The problem statement does not explicitly state how we randomly distribute the hats, but a common assumption for problems like these is that each hat is distributed uniformly and independently at random amongst the boxes, implying that each of those $5^5$ possible ways of distributing the hats are equally likely to occur. This is an important observation because it allows us to use counting techniques to continue the problem.
For the first question, finding the probability that the first box has hat1 or hat2 but not both (while also possibly having additional hats beyond those), we count how many 5-tuples correspond to such an arrangement. Again, approach via rule of product breaking it down into steps as follows:
Pick whether it is hat1 or hat2 that is in box1 (2 options)
Whichever wasn’t picked in the first step, pick which box it does go to remembering that it cannot be box1 (4 options)
Pick which box hat3 is in (5 options)
Pick which box hat4 is in (5 options)
Pick which box hat5 is in (5 options)
Applying the rule of product, we have then $2\cdot 4\cdot 5\cdot 5\cdot 5 = 8\cdot 5^3$ such arrangements of hats satisfying the phrase “exactly one of (but not both of) the first two hats are in box1.”
Using what we know about finite equiprobable sample spaces then, the probability of this happening is the ratio of the number of favorable outcomes divided by the total number of outcomes. I.e. a probability of $\frac{2\cdot 4\cdot 5^3}{5^5}=\frac{8}{25}$.
This contradicts your answer in the original post which might have caused some of your confusion. An answer of $\frac{9}{25}$ actually corresponds to the probability of at least one of the first two hats being in the first box, including the possibility of both. To have calculated this, we could approach similarly to above, having first broken into cases based on whether exactly one or both of the first two hats were in the first box, giving a total number of valid sequences being $2\cdot 4\cdot 5^3+1\cdot 1\cdot 5^3$ and the probability then as $\frac{2\cdot 4\cdot 5^3+1\cdot 1\cdot 5^3}{5^5}=\frac{2\cdot 4+1}{5^2}=\frac{9}{25}$. Alternatively, you could have calculated this using inclusion exclusion arriving at the same answer.

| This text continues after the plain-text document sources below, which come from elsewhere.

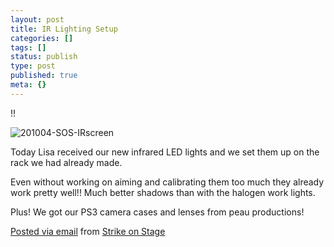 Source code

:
 ```yaml
---
layout: post
title: IR Lighting Setup
categories: []
tags: []
status: publish
type: post
published: true
meta: {}
---
```



!!

![201004-SOS-IRscreen]({{site.baseurl}}/assets/posterous/strikeonstage/201004-SOS-IRscreen.jpg)


Today Lisa received our new infrared LED lights and we set them up on the rack we had already made. 

Even without working on aiming and calibrating them too much they already work pretty well!! Much better shadows than with the halogen work lights. 

Plus! We got our PS3 camera cases and lenses from peau productions! 

[Posted via email](http://posterous.com)  from 
[Strike on Stage](http://strikeonstage.posterous.com/ir-lighting-setup) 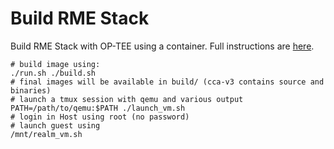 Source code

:Build RME Stack
===============

Build RME Stack with OP-TEE using a container.
Full instructions are [here](https://linaro.atlassian.net/wiki/spaces/QEMU/pages/29051027459/Building+an+RME+stack+for+QEMU#With-the-OP-TEE-build-environment).

```
# build image using:
./run.sh ./build.sh
# final images will be available in build/ (cca-v3 contains source and binaries)
# launch a tmux session with qemu and various output
PATH=/path/to/qemu:$PATH ./launch_vm.sh
# login in Host using root (no password)
# launch guest using
/mnt/realm_vm.sh
```
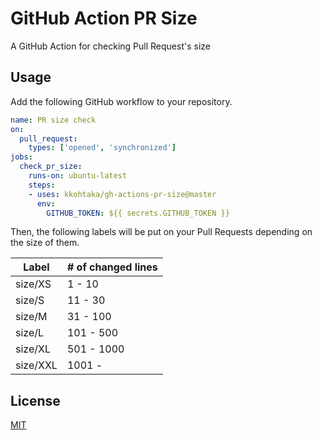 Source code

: # GitHub Action PR Size

A GitHub Action for checking Pull Request's size

## Usage

Add the following GitHub workflow to your repository.

```yaml
name: PR size check
on:
  pull_request:
    types: ['opened', 'synchronized']
jobs:
  check_pr_size:
    runs-on: ubuntu-latest
    steps:
    - uses: kkohtaka/gh-actions-pr-size@master
      env:
        GITHUB_TOKEN: ${{ secrets.GITHUB_TOKEN }}
```

Then, the following labels will be put on your Pull Requests depending on the size of them.

| Label    | # of changed lines |
|----------|--------------------|
| size/XS  | 1 - 10             |
| size/S   | 11 - 30            |
| size/M   | 31 - 100           |
| size/L   | 101 - 500          |
| size/XL  | 501 - 1000         |
| size/XXL | 1001 -             |

## License

[MIT](./LICENSE)
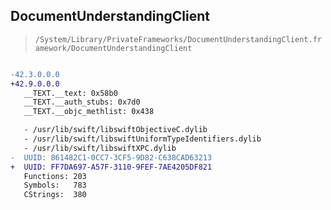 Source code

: ## DocumentUnderstandingClient

> `/System/Library/PrivateFrameworks/DocumentUnderstandingClient.framework/DocumentUnderstandingClient`

```diff

-42.3.0.0.0
+42.9.0.0.0
   __TEXT.__text: 0x58b0
   __TEXT.__auth_stubs: 0x7d0
   __TEXT.__objc_methlist: 0x438

   - /usr/lib/swift/libswiftObjectiveC.dylib
   - /usr/lib/swift/libswiftUniformTypeIdentifiers.dylib
   - /usr/lib/swift/libswiftXPC.dylib
-  UUID: 861482C1-0CC7-3CF5-9D82-C638CAD63213
+  UUID: FF7DA697-A57F-3110-9FEF-7AE4205DF821
   Functions: 203
   Symbols:   783
   CStrings:  380

```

The second part of the problem is very similar to the first. The steps for rule of product being:
With 2 options for each of the first two steps and 5 options for each of the remaining steps, that gives the total number of valid arrangements as $2\cdot 2\cdot 5\cdot 5\cdot 5=4\cdot 5^3$ valid sequences. Taking the ratio then, this gives the probability as $\frac{4\cdot 5^3}{5^5}=\frac{4}{25}$
I’m assuming that we’re supposed to think each possible matching is equally likely.
There are $5^5$ possible matchings, as each hat can be assigned to any one of the five boxes. To answer part (a), we need to know how many matchings include exactly one of {H1, H2}. Well, 1/5 of the possible matchings – that is, $5^4$ of them – will include H1, and by symmetry $5^4$ will include H2. Summing those gives us $2\times5^4$, but we have actually included some possibilities twice: the ones where both H1 and H2 are included in B1. In fact, we need to remove these matchings twice, as the question states only one of H1 and H2 can be in B1.
Matchings which include both will have the positions of H1 and H2 fixed in B1, but {H3, H4, H5} can still go in any of five positions, so that’s $5^3$ possible matchings out of $5^5$.
In summary, we have $(2\times5^4 – 2\times5^3)/5^5 = 8/25$ probability for (A).
For (B), the last three hats can still go anywhere – we saw before that gave $5^3$ options. And now there are only 2 choices for H1 and H2, and $2\times2=4$, so our total number of possibilities is $4\times5^3 = 500$.